The elephant, the whale, the mountain -- all set upon by storms of wind, wave and fire. But the mystery is the storm, the frenzy. It is also the workaday. Mountain held up by Tree. Blood flowing with the sea. The dream dreams the dreamer. The sick are on fire.
Fire is not dependent upon fuel.
Fire is not independent of fuel.
Fuel is not dependent upon fire.
Fuel is not independent of fire.
Burn it all down. Who burns? What is burning? Leviathan stirs awake. Who is he? He creates enigmas.
He's of Lantern-land stock and has a head full of whimsies. He's the standard-bearer of the Ichthyophagi, the dictator of Mustardland, a whipper of small children, and a burner of ashes. He's the father and patron of physicians, and he's all over pardons, indulgences, a solemn masses; a worthy man, a good Catholic, and thoroughly devout. He weeps three parts of the day, and never attends a wedding. But I must admit that he is the most industrious manufacturer of larding-sticks and skewers in all the forty kingdoms.
The whipper of small children. All existence in thrall to extremes of mania and paralyzing self-absorption. Ichthyfailing. The lantern falls and sets the whole world ablaze. Rioting below the deck. The tree is cut down and the mountain slides into the ocean.

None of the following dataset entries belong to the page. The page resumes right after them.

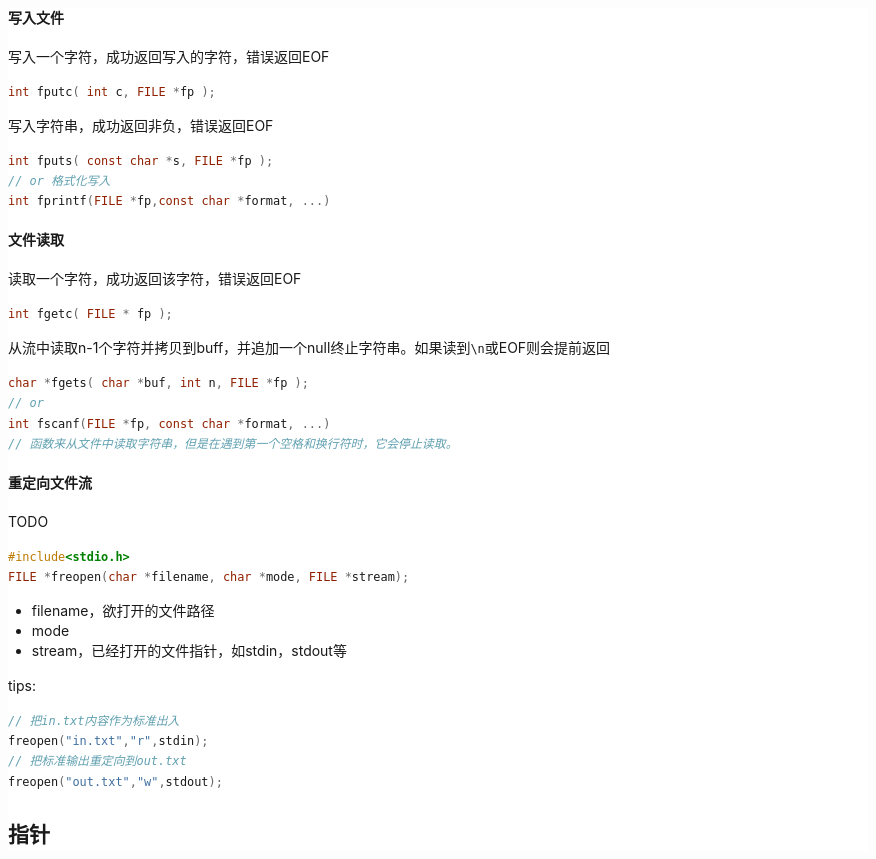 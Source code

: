 #### 写入文件

写入一个字符，成功返回写入的字符，错误返回EOF

```c
int fputc( int c, FILE *fp );
```

写入字符串，成功返回非负，错误返回EOF

```c
int fputs( const char *s, FILE *fp );
// or 格式化写入
int fprintf(FILE *fp,const char *format, ...)
```


#### 文件读取

读取一个字符，成功返回该字符，错误返回EOF

```c
int fgetc( FILE * fp );
```

从流中读取n-1个字符并拷贝到buff，并追加一个null终止字符串。如果读到`\n`或EOF则会提前返回

```c
char *fgets( char *buf, int n, FILE *fp );
// or
int fscanf(FILE *fp, const char *format, ...)
// 函数来从文件中读取字符串，但是在遇到第一个空格和换行符时，它会停止读取。
```


#### 重定向文件流

TODO

```c
#include<stdio.h>
FILE *freopen(char *filename, char *mode, FILE *stream);
```

- filename，欲打开的文件路径
- mode
- stream，已经打开的文件指针，如stdin，stdout等

tips:

```c
// 把in.txt内容作为标准出入
freopen("in.txt","r",stdin);
// 把标准输出重定向到out.txt
freopen("out.txt","w",stdout);
```


## 指针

As for this fragrant tree, no mortal is permitted to touch it till the great judgment when God's justice redresses all and brings everything to its ultimate consummation. The tree shall then be given to the good and holy. Its food shall be food for the elect. It shall be transplanted to the holy temple of the Lord, the eternal king.
Even the sharks are devoured by a school of countless minnows. Nibbled to death. The good and holy? The horizon erased. Poets are forced into exile. Titans sentenced to the underworld. In the hour of consummation, but nobody seems to notice. Senseless smiles on screens reflecting screens. It's a gas gas gas.
let's admit it: the giants are gone and there have not come up any giants to replace them. maybe it is this time. maybe it is this Vietnam time, this African time, this Arabian time. it could well be that the people want more than the poets are saying. it could well be that the people will be the final poets -- with luck. god knows, I don't like the poets. I don't like to sit in the same room with them. yet it is hard to find what one does like. the streets seem lacking. the man who fills my gas tank at the corner gas station seems the most heinous and hateful of beasts. and when I see photos of my president or hear him speak, he seems like some big fattened clown, some dull and putty-like creature given my life, my chances, everybody else's to decide upon. and I do not understand it.
It can't be understood. Compulsive mastication. But we do not speak out. Do we want more than the poets? Heads full of whimsies. In our hearts, in the temple, the death throes of the most heinous and hateful of beasts. And it is us. And it is not us.